By David Leyonhjelm - posted Tuesday, 28 January 2014

Do not believe the Government's rhetoric about cutting tax and stopping waste, at least not yet. The budget update, released a week before Christmas, includes worrying indications of rising taxation and more wasteful spending.

Tax receipts are estimated to increase by $1.6 billion this financial year as a result of the Government's policy decisions. Since it came to power in September, tax hikes amount to around $23 million a day. And that's not counting the tobacco tax increase, a parting gift from Labor that the new government gratefully pocketed.

Perhaps Tony Abbott and Joe Hockey are taking to heart the 4th century prayer of the philanderer-turned-puritan Saint Augustine: 'Grant me chastity and continence, but not yet!'


The main driver is the expected repeal of the business and superannuation tax cuts that Labor tied to the mining tax. The tax hikes on everyday businesses and individuals far outweigh the tax cut for miners, with the overall effect being a $2.3 billion tax windfall for Joe Hockey by mid 2017. That's around $100 of extra tax to be paid by each and every Australian.

Government spending is also estimated to increase by nearly $12 billion this financial year as a result of the Coalition's policy decisions. The main driver of this is a multi-billion dollar payment to the Reserve Bank.

This payment is politically convenient for the Government - it increases the chance of the Reserve Bank delivering dividends to the Government in future years. But it is far from clear that the payment is necessary or prudent.

The Reserve Bank doesn't need it to set interest rates, service its clients or run the clearing house for interbank payments. The floating dollar means it also doesn't need a stockpile of foreign currency to manipulate the value of the Australian dollar.

The Reserve Bank shouldn't be in a position to independently bail out a financial institution – such a momentous decision should rest with an elected Government. And the Reserve Bank is not set up as an investment manager to maximise returns for taxpayers over the long term.

The Government's vague statements on the matter suggest it has no idea what the payment is really for. It is hard to avoid the conclusion this is wasteful spending on a massive scale.


Further disappointment on the spending side comes from the Government's decision to 'review' its commitment to reduce the head count of the Commonwealth public service by 12,000. This is a core promise that swayed thousands of Australians outside Canberra to vote for the Coalition.

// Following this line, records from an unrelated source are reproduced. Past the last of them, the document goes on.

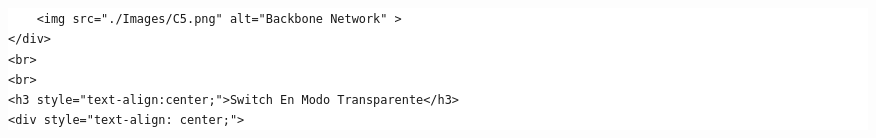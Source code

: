         <img src="./Images/C5.png" alt="Backbone Network" >
    </div>
    <br>
    <br>
    <h3 style="text-align:center;">Switch En Modo Transparente</h3>
    <div style="text-align: center;">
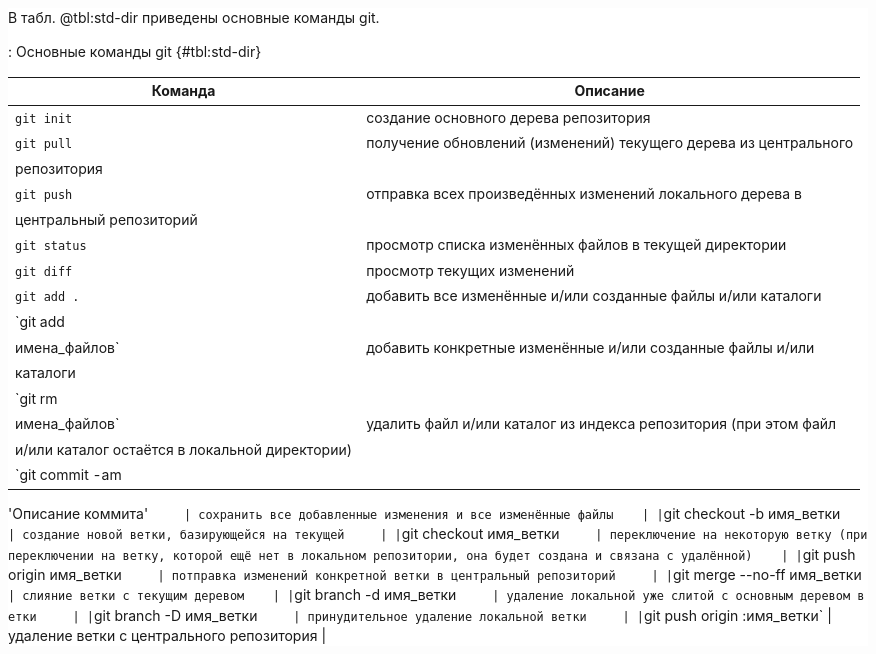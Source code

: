 В табл. @tbl:std-dir приведены основные команды git.

: Основные команды git {#tbl:std-dir}

| Команда | Описание                                                                                                          |
|--------------|----------------------------------------------------------------------------------------------------------------------------|
| `git init`          | создание основного дерева репозитория                                                                               |
| `git pull`      | получение обновлений (изменений) текущего дерева из центрального
репозитория     |
| `git push`       | отправка всех произведённых изменений локального дерева в
центральный репозиторий                                           |
| `git status`      | просмотр списка изменённых файлов в текущей директории |
| `git diff`     | просмотр текущих изменений                                                                                   |
| `git add .`      | добавить все изменённые и/или созданные файлы и/или каталоги                                                                                   |
| `git add
имена_файлов`       | добавить конкретные изменённые и/или созданные файлы и/или
каталоги                                                                              |
| `git rm
имена_файлов`       | удалить файл и/или каталог из индекса репозитория (при этом файл
и/или каталог остаётся в локальной директории)                                                                                 |
| `git commit -am
'Описание
коммита'`      | сохранить все добавленные изменения и все изменённые файлы    |
| `git checkout -b
имя_ветки`      | создание новой ветки, базирующейся на текущей     |
| `git checkout
имя_ветки`      | переключение на некоторую ветку (при переключении на ветку,
которой ещё нет в локальном репозитории, она будет создана и
связана с удалённой)    |
| `git push origin
имя_ветки`      | потправка изменений конкретной ветки в центральный репозиторий     |
| `git merge
--no-ff
имя_ветки`      | слияние ветки с текущим деревом    |
| `git branch -d
имя_ветки`      | удаление локальной уже слитой с основным деревом ветки     |
| `git branch -D
имя_ветки`      | принудительное удаление локальной ветки     |
| `git push origin
:имя_ветки`      | удаление ветки с центрального репозитория     |
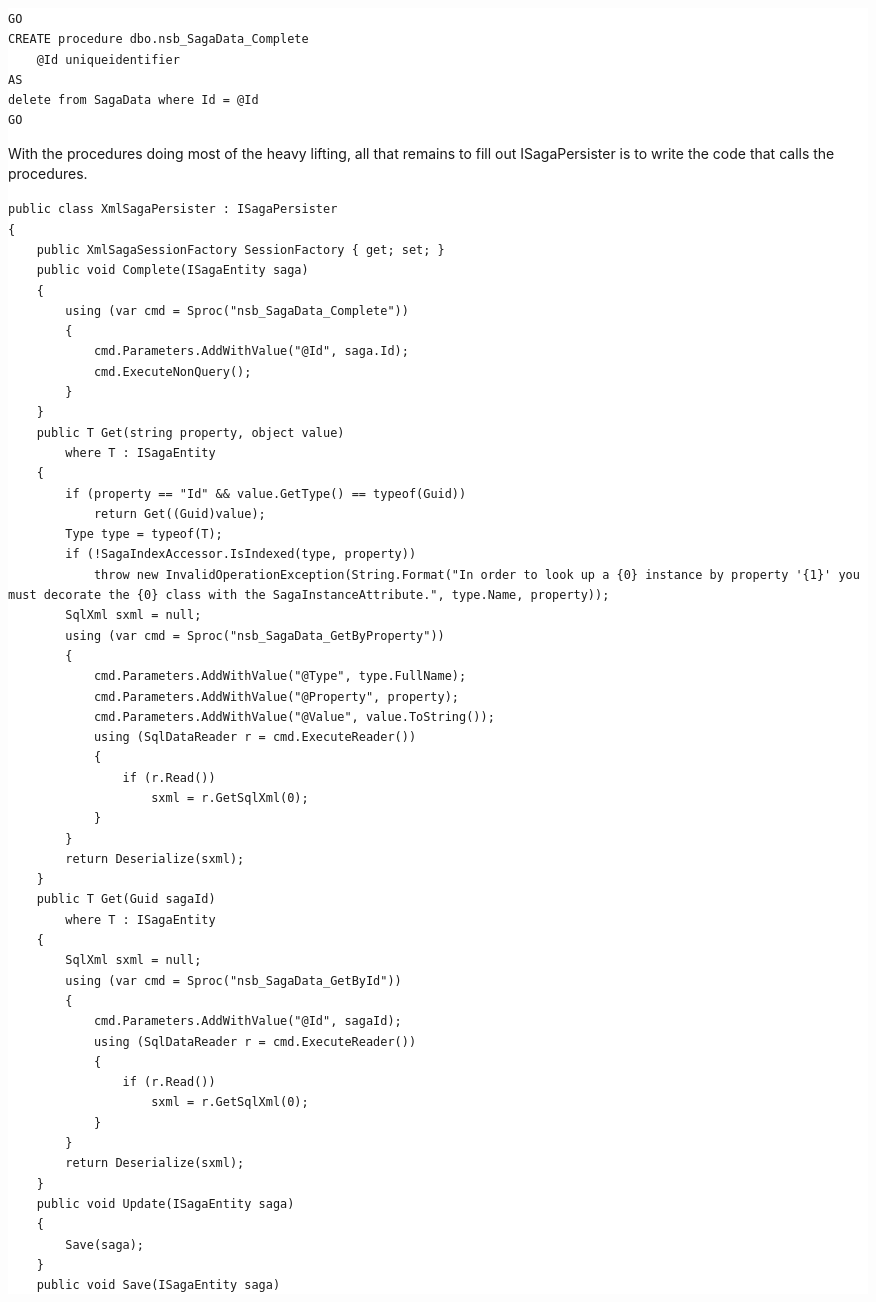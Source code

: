     GO
    CREATE procedure dbo.nsb_SagaData_Complete
        @Id uniqueidentifier
    AS
    delete from SagaData where Id = @Id
    GO

With the procedures doing most of the heavy lifting, all that remains to fill out ISagaPersister is to write the code that calls the procedures.

    public class XmlSagaPersister : ISagaPersister
    {
        public XmlSagaSessionFactory SessionFactory { get; set; }
        public void Complete(ISagaEntity saga)
        {
            using (var cmd = Sproc("nsb_SagaData_Complete"))
            {
                cmd.Parameters.AddWithValue("@Id", saga.Id);
                cmd.ExecuteNonQuery();
            }
        }
        public T Get(string property, object value)
            where T : ISagaEntity
        {
            if (property == "Id" && value.GetType() == typeof(Guid))
                return Get((Guid)value);
            Type type = typeof(T);
            if (!SagaIndexAccessor.IsIndexed(type, property))
                throw new InvalidOperationException(String.Format("In order to look up a {0} instance by property '{1}' you must decorate the {0} class with the SagaInstanceAttribute.", type.Name, property));
            SqlXml sxml = null;
            using (var cmd = Sproc("nsb_SagaData_GetByProperty"))
            {
                cmd.Parameters.AddWithValue("@Type", type.FullName);
                cmd.Parameters.AddWithValue("@Property", property);
                cmd.Parameters.AddWithValue("@Value", value.ToString());
                using (SqlDataReader r = cmd.ExecuteReader())
                {
                    if (r.Read())
                        sxml = r.GetSqlXml(0);
                }
            }
            return Deserialize(sxml);
        }
        public T Get(Guid sagaId)
            where T : ISagaEntity
        {
            SqlXml sxml = null;
            using (var cmd = Sproc("nsb_SagaData_GetById"))
            {
                cmd.Parameters.AddWithValue("@Id", sagaId);
                using (SqlDataReader r = cmd.ExecuteReader())
                {
                    if (r.Read())
                        sxml = r.GetSqlXml(0);
                }
            }
            return Deserialize(sxml);
        }
        public void Update(ISagaEntity saga)
        {
            Save(saga);
        }
        public void Save(ISagaEntity saga)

It's also a responsible promise. The Commonwealth employs around 167,000 people, not counting the permanent Defence forces. Around 25,000 are employed to take our money at the Tax Office while around 35,000 are employed to give some back at the Department of Human Services (an Orwellian title for the agency that processes transfer payments).

Over the last decade the public service has expanded much faster than the rest of the economy, despite no change in what the Commonwealth Government is good at or is better carried out by the States, NGOs and private sector. And cutting 12,000 employees would only take the public service back to its 2007 level, when Kevin Rudd declared that John Howard's reckless spending must stop.

The tentative start to repairing the Budget is concerning given the soft targets the Government is setting itself. To date, the Government has only said it aims to build sustainable surpluses of at least 1 per cent of GDP by 2023-24. That is a decade away, giving the Government generous wriggle room for years of debt and deficits.

The state of the economy offers no justification for ongoing debt and deficits. Real GDP is forecast to grow at 2.5 per cent this year and next. This is a respectable rate of growth that could well be the norm for the period ahead. And debt and deficits to fund current spending represent a cruel burden for future Australians.

Hopefully the Government will impress us with its Budget in May. But its recent update suggests we shouldn't get our hopes up.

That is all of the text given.